### TASK GOAL
Please indicate the number of lines in the listing below that include the string "content"; add nothing else.

++++ EXERCISE MATERIAL

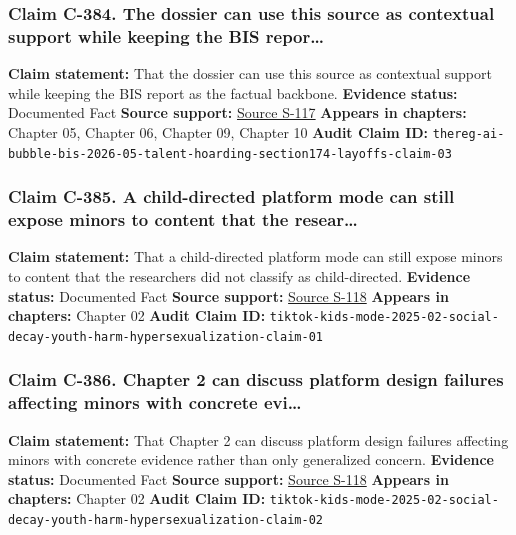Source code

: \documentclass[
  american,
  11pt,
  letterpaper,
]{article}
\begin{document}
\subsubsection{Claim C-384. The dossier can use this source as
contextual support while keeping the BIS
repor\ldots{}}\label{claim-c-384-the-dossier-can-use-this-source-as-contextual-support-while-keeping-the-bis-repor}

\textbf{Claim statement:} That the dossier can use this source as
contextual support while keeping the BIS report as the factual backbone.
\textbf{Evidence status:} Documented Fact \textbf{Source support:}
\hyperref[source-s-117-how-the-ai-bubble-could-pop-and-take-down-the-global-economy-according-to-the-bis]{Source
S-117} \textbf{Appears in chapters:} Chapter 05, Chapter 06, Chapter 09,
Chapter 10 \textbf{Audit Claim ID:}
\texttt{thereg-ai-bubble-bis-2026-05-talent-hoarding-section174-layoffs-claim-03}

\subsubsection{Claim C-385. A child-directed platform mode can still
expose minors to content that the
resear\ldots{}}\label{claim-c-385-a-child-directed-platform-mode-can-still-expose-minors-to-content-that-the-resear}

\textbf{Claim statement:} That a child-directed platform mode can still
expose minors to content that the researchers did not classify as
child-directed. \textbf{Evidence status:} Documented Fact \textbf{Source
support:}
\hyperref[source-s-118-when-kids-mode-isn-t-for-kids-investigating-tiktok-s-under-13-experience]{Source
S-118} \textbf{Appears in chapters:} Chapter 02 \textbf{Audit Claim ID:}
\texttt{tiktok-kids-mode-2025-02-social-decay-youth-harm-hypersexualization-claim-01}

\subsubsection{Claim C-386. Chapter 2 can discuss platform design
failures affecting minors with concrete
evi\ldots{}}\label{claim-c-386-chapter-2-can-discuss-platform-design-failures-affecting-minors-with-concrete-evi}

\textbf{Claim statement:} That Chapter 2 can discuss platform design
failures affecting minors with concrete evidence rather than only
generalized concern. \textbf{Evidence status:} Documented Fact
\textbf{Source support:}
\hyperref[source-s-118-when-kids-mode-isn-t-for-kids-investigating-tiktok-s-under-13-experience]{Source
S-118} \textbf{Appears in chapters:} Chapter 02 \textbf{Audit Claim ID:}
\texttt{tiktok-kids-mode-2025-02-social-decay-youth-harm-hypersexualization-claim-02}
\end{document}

++++++++

### SOLUTION TO THIS PROBLEM
3